Data to process:
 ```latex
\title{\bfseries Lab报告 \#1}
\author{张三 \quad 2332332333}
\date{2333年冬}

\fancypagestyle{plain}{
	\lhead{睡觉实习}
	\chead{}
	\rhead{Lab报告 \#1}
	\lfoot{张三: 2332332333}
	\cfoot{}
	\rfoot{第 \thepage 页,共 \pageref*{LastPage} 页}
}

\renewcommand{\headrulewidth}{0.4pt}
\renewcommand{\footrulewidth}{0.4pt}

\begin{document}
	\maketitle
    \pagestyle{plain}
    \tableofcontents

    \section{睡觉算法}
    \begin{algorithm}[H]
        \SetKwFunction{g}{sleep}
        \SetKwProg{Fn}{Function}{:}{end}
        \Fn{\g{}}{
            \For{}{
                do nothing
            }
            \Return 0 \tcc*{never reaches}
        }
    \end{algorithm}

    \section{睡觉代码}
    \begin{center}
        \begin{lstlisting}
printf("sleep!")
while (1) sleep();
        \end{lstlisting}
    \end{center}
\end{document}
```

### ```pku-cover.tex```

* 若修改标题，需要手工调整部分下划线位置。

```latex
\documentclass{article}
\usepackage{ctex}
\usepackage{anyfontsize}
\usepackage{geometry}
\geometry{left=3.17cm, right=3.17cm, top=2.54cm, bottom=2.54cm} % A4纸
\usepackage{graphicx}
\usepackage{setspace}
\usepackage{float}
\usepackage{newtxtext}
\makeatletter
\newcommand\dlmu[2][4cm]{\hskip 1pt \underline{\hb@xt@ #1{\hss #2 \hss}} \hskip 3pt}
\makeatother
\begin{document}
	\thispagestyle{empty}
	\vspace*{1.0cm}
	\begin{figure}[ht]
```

--

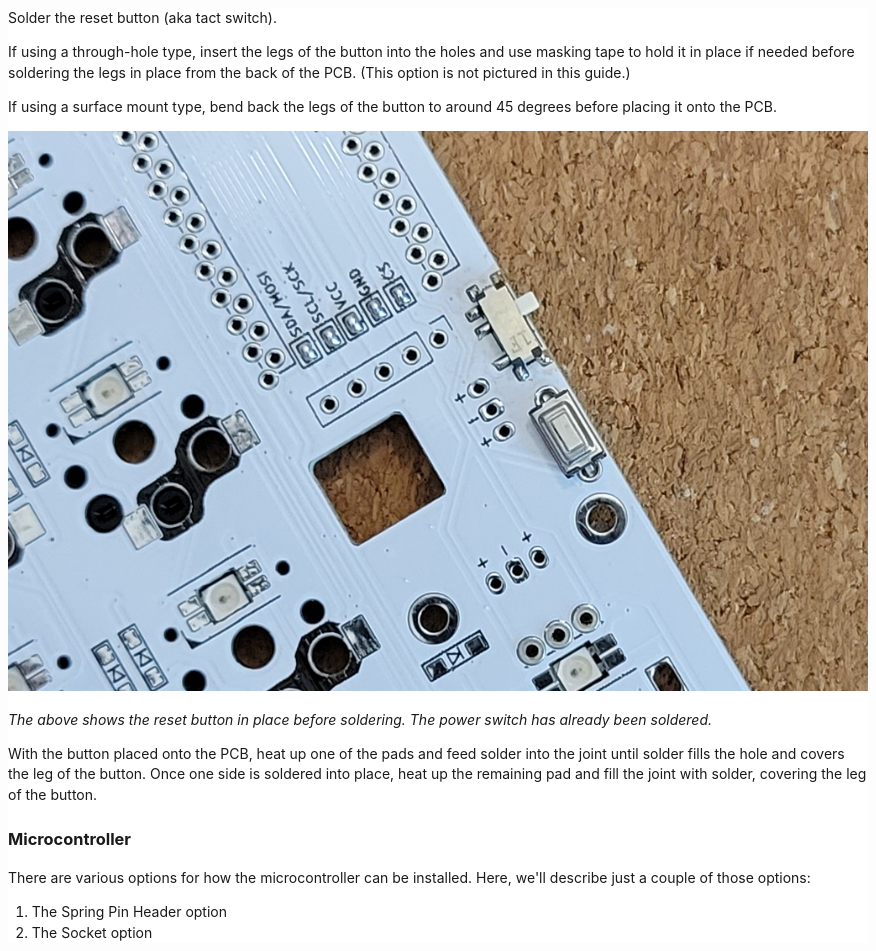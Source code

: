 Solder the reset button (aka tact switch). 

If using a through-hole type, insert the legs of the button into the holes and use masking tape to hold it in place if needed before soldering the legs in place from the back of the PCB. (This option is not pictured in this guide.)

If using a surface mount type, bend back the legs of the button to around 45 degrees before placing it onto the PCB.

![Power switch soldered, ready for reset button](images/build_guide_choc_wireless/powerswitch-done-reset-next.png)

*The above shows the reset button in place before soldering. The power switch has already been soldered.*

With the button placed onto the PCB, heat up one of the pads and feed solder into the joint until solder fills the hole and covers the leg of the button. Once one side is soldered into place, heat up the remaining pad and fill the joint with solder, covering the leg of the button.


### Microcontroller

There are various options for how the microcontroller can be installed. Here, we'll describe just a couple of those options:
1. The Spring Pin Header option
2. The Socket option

Problem statement:
Check the listing above for lines containing the string "reset", and copy each one.

Response to this exercise:
: Solder the reset button (aka tact switch). 
![Power switch soldered, ready for reset button](images/build_guide_choc_wireless/powerswitch-done-reset-next.png)
*The above shows the reset button in place before soldering. The power switch has already been soldered.*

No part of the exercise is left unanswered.